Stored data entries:

((

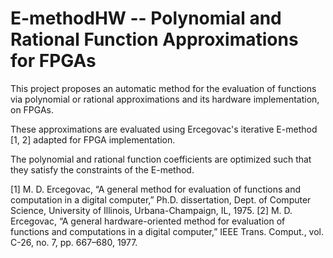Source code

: # E-methodHW -- Polynomial and Rational Function Approximations for FPGAs

This project proposes an automatic method for the evaluation of functions via polynomial or rational approximations and its hardware implementation, on FPGAs.

These approximations are evaluated using Ercegovac's iterative E-method [1, 2] adapted for FPGA implementation.

The polynomial and rational function coefficients are optimized such that they satisfy the constraints of the E-method.



[1] M. D. Ercegovac, “A general method for evaluation of functions and computation in a digital computer,” Ph.D. dissertation, Dept. of Computer Science, University of Illinois, Urbana-Champaign, IL, 1975.
[2] M. D. Ercegovac, “A general hardware-oriented method for evaluation of functions and computations in a digital computer,” IEEE Trans. Comput., vol. C-26, no. 7, pp. 667–680, 1977.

))

Please, without any pictures, print each entry exactly.

## Exercise result
Source code

: # E-methodHW -- Polynomial and Rational Function Approximations for FPGAs

This project proposes an automatic method for the evaluation of functions via polynomial or rational approximations and its hardware implementation, on FPGAs.

These approximations are evaluated using Ercegovac's iterative E-method [1, 2] adapted for FPGA implementation.

The polynomial and rational function coefficients are optimized such that they satisfy the constraints of the E-method.



[1] M. D. Ercegovac, “A general method for evaluation of functions and computation in a digital computer,” Ph.D. dissertation, Dept. of Computer Science, University of Illinois, Urbana-Champaign, IL, 1975.
[2] M. D. Ercegovac, “A general hardware-oriented method for evaluation of functions and computations in a digital computer,” IEEE Trans. Comput., vol. C-26, no. 7, pp. 667–680, 1977.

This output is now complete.